Data to examine →
=== Begin Enclosure ===

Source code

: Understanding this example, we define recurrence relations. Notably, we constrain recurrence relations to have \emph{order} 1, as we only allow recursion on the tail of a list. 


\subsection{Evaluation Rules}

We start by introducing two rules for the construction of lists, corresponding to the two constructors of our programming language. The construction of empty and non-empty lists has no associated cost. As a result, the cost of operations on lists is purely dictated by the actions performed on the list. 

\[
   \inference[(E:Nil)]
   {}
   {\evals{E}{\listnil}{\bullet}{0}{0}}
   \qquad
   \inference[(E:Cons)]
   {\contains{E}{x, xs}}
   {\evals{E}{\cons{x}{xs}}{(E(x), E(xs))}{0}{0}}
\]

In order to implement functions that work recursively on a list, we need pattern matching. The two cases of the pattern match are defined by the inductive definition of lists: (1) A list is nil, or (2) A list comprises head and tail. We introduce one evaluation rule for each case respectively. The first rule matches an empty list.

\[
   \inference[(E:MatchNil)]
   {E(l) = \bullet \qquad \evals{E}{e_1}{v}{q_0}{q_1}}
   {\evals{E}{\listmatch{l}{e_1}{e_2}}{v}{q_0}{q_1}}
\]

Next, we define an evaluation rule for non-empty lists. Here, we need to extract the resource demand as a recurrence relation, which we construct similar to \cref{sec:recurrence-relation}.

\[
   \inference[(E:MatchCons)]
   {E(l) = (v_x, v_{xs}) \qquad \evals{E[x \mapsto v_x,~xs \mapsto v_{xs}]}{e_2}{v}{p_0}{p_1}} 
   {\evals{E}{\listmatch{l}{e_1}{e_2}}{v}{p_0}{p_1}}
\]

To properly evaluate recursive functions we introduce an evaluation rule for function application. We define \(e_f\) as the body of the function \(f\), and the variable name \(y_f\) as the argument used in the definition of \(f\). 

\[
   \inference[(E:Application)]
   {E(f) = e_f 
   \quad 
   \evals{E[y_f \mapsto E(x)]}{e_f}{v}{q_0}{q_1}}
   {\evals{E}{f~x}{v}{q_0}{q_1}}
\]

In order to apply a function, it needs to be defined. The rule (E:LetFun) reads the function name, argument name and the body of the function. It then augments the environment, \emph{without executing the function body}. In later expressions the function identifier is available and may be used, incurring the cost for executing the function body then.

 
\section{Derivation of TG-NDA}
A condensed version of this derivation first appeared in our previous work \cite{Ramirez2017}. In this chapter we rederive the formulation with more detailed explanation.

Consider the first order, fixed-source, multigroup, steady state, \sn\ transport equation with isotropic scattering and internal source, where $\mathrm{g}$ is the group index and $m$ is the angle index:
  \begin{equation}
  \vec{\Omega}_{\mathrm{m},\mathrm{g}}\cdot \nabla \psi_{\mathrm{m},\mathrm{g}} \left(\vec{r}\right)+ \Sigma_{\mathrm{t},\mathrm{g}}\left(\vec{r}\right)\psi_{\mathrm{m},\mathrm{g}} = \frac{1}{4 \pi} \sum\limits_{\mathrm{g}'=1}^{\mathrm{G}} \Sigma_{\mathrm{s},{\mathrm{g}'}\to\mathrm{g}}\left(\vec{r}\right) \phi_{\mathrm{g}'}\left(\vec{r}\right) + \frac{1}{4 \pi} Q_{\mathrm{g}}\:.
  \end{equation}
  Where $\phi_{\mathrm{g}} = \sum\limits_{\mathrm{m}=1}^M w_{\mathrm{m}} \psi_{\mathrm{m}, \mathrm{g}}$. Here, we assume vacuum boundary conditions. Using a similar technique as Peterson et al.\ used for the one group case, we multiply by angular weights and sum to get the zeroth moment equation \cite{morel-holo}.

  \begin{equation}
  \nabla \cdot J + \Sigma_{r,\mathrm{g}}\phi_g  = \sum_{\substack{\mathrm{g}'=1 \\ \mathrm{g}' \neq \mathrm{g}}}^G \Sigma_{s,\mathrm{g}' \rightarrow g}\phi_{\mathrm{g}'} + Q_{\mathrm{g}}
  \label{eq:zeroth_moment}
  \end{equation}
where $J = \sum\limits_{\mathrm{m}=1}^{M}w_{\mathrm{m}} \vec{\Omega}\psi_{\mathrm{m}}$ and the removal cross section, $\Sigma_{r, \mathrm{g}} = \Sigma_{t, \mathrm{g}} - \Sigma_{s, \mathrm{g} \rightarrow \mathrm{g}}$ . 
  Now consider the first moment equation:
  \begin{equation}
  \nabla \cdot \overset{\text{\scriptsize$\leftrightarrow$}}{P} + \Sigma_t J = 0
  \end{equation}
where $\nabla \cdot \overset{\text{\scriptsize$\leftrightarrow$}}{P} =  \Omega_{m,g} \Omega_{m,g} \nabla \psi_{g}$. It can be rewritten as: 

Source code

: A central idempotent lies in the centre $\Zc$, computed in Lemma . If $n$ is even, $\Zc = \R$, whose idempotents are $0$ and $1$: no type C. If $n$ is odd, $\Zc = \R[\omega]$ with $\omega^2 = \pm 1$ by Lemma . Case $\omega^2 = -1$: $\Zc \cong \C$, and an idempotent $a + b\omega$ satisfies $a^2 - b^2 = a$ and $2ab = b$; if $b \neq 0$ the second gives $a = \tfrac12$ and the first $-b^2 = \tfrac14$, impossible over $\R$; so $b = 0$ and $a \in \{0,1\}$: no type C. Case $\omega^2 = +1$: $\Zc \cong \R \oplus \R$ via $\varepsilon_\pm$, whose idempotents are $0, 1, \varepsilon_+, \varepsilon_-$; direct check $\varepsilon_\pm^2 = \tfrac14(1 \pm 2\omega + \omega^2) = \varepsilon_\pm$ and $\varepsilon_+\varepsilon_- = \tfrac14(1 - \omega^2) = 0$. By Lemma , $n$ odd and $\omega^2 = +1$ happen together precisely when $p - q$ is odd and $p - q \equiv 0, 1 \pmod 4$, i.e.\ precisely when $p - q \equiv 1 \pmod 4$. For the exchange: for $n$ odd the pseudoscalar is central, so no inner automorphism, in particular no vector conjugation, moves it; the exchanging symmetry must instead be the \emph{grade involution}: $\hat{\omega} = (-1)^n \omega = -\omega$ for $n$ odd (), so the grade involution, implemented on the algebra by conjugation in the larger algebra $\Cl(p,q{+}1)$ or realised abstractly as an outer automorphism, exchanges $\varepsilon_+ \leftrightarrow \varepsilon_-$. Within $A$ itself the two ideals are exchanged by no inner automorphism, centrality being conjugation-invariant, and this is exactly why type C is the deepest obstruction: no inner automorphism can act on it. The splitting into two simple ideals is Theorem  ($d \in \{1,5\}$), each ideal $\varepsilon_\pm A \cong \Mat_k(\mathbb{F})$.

=== End Enclosure ===
=== Begin Enclosure ===

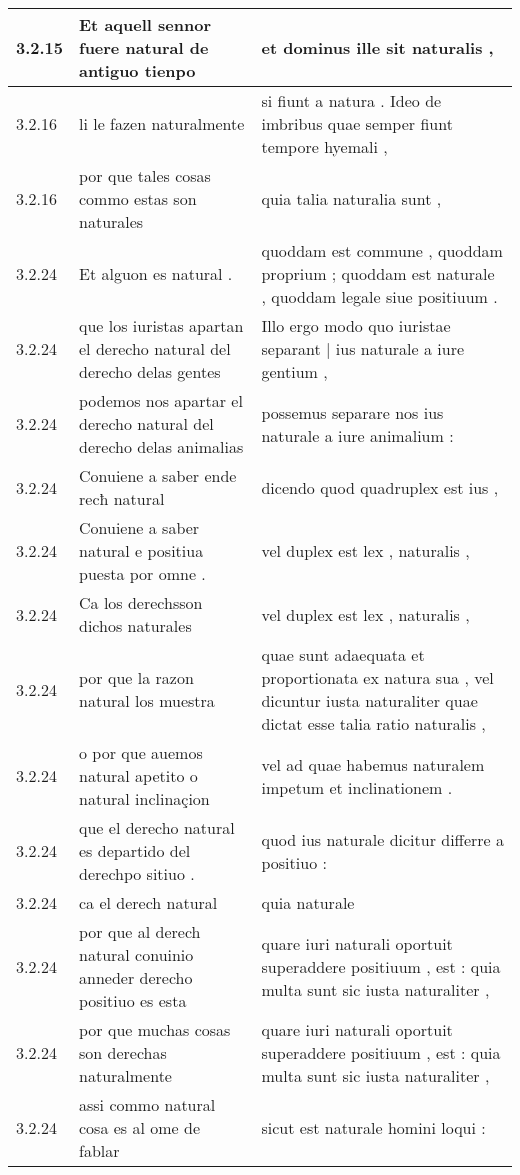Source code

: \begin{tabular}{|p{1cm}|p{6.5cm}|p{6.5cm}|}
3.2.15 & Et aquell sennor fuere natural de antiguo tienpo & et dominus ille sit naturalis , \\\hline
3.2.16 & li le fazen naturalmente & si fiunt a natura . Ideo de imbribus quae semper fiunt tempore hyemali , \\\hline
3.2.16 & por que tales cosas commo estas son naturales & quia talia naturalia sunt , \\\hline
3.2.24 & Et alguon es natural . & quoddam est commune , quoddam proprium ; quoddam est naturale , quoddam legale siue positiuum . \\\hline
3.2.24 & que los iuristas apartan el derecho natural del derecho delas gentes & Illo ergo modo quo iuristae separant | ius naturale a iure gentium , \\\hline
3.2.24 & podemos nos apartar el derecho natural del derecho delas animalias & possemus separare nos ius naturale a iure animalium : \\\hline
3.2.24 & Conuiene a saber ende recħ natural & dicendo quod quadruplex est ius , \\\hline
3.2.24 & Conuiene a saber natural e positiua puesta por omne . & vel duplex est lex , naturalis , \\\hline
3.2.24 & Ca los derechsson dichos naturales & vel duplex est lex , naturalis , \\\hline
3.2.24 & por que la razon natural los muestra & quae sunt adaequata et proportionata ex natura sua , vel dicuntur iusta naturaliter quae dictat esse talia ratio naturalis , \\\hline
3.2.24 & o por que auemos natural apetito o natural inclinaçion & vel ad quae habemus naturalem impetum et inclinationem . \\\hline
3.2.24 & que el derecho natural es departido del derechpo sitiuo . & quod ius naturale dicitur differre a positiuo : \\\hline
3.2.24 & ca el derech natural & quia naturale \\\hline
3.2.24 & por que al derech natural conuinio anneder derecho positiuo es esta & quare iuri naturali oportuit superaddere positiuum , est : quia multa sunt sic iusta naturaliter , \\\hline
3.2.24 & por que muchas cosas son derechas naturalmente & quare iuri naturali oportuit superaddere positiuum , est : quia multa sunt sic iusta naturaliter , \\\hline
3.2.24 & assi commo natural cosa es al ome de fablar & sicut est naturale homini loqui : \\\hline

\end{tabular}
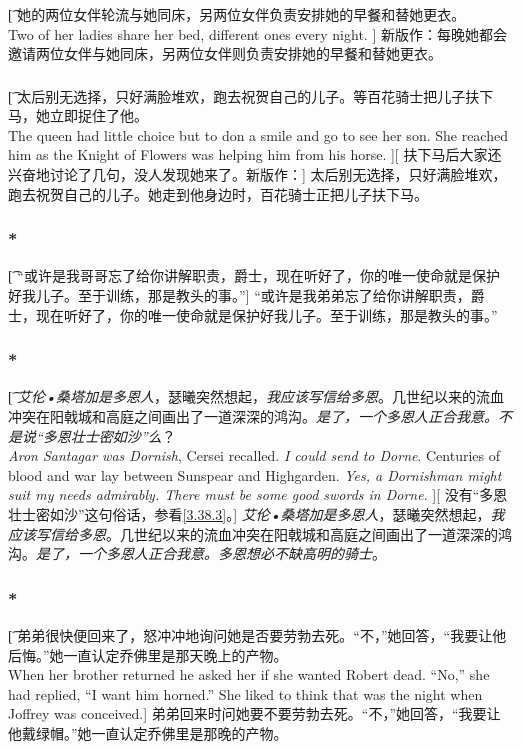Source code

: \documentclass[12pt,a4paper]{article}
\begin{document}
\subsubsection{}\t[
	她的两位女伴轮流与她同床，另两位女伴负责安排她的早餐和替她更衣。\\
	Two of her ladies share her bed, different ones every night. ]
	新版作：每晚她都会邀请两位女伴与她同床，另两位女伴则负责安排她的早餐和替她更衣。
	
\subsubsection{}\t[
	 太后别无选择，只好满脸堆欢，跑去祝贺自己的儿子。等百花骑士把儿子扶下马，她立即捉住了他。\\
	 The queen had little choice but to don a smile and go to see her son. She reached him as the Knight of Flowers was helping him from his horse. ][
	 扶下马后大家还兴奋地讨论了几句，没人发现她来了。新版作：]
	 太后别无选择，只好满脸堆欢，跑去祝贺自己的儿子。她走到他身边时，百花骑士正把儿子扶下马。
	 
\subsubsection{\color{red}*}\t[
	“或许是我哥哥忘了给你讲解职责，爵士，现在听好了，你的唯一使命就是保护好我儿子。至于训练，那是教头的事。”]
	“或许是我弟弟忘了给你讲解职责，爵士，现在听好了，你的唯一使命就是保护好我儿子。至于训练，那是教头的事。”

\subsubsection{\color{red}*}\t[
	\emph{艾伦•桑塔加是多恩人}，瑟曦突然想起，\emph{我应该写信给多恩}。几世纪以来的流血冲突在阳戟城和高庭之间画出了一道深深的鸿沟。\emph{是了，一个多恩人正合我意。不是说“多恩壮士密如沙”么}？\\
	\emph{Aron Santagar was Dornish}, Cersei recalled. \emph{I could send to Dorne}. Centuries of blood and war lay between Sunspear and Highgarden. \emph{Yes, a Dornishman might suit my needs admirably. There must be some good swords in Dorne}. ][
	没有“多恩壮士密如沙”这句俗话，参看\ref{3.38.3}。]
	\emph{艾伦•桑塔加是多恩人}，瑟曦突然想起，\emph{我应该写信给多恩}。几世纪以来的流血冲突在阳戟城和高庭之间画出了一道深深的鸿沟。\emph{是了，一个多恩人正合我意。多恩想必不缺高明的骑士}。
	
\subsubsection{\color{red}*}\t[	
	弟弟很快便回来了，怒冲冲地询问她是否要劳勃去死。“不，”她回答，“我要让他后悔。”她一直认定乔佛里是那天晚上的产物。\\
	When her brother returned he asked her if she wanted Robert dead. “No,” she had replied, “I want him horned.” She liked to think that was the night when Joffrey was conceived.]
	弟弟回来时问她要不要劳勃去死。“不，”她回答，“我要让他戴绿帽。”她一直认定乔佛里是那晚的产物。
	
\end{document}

=== End Enclosure ===
=== Begin Enclosure ===

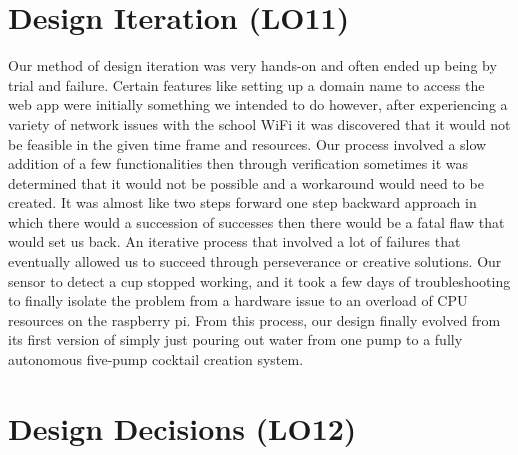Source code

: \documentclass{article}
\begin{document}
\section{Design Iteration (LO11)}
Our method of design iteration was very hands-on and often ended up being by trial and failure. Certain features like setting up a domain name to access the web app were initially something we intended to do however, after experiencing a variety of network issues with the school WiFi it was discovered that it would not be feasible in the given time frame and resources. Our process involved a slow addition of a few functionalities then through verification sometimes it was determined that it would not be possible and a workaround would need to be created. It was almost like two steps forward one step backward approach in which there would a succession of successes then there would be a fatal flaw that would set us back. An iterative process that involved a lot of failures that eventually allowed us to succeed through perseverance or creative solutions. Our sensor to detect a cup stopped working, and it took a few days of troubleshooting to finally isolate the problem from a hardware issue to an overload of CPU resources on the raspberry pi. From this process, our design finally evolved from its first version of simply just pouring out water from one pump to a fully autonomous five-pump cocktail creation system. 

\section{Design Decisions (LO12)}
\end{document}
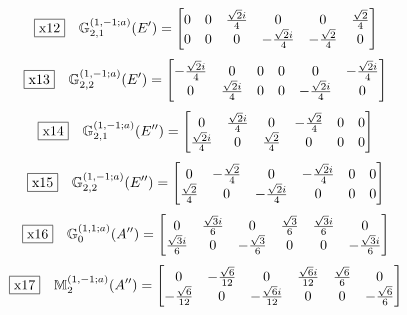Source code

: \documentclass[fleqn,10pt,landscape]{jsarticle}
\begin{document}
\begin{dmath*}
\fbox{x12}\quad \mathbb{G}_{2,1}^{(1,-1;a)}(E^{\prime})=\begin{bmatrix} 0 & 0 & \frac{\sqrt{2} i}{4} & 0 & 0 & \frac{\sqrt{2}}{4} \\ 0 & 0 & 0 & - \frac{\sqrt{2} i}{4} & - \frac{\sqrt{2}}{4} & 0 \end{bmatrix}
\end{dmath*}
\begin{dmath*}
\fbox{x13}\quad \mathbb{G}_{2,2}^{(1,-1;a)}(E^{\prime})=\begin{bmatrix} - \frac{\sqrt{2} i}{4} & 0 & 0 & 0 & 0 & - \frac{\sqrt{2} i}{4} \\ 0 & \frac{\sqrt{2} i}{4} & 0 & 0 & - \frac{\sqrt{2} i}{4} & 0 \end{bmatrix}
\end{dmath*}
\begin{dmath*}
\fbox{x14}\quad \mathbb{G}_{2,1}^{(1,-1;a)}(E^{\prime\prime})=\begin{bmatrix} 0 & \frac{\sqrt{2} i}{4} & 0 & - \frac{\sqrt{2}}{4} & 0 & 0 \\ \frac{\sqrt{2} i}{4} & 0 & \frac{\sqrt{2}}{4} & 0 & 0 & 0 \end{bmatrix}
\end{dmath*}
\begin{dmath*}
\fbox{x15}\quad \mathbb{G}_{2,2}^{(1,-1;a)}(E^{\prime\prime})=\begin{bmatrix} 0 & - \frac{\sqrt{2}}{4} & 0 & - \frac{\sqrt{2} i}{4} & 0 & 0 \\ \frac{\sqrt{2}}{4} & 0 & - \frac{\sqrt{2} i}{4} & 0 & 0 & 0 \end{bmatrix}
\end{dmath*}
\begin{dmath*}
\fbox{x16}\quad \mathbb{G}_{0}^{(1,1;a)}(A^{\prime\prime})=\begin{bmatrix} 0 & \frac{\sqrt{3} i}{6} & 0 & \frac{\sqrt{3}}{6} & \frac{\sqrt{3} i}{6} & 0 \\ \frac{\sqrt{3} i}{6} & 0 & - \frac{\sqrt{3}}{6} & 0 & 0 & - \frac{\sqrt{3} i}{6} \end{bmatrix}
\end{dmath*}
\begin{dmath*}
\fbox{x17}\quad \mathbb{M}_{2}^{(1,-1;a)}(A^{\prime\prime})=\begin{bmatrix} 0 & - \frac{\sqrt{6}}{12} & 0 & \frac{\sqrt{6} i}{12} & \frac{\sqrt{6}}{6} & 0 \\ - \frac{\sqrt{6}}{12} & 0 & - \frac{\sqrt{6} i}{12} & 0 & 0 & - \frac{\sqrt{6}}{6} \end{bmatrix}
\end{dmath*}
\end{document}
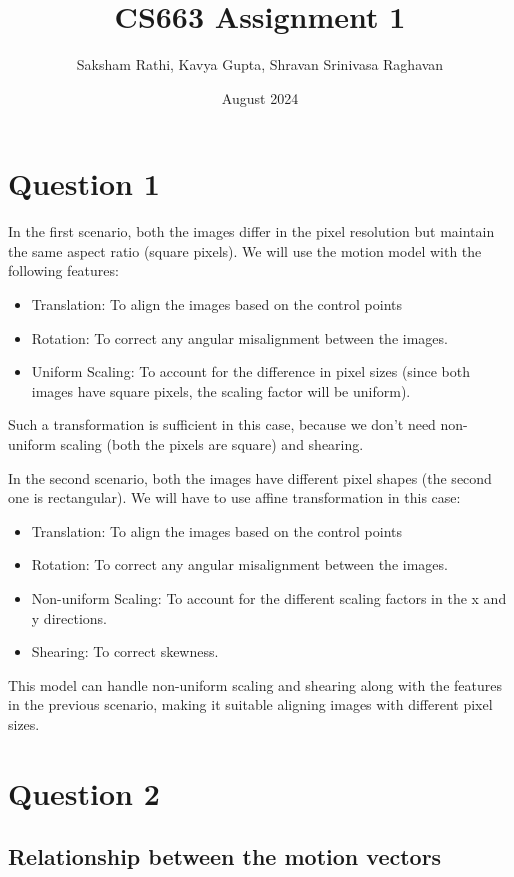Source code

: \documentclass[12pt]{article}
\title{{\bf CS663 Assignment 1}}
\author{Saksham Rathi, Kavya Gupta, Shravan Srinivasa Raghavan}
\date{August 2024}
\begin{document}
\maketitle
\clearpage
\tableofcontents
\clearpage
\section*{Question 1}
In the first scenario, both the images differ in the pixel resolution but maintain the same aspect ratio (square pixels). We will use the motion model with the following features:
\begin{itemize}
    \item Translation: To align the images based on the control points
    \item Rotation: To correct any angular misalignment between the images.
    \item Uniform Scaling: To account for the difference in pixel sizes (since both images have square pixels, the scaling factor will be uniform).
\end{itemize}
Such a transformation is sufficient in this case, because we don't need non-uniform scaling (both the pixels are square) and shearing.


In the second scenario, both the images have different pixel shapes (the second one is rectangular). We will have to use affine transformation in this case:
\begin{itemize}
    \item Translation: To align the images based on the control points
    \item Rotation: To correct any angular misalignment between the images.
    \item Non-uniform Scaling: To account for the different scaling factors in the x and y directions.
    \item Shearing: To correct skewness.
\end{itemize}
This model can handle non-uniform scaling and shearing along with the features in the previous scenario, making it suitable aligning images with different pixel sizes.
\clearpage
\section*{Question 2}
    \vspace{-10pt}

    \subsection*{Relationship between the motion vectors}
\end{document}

=== End Enclosure ===

Your goal → Copy out each line of the records where the word "我应该写信给多恩" appears.

Expected answer →
	\emph{艾伦•桑塔加是多恩人}，瑟曦突然想起，\emph{我应该写信给多恩}。几世纪以来的流血冲突在阳戟城和高庭之间画出了一道深深的鸿沟。\emph{是了，一个多恩人正合我意。不是说“多恩壮士密如沙”么}？\\
	\emph{艾伦•桑塔加是多恩人}，瑟曦突然想起，\emph{我应该写信给多恩}。几世纪以来的流血冲突在阳戟城和高庭之间画出了一道深深的鸿沟。\emph{是了，一个多恩人正合我意。多恩想必不缺高明的骑士}。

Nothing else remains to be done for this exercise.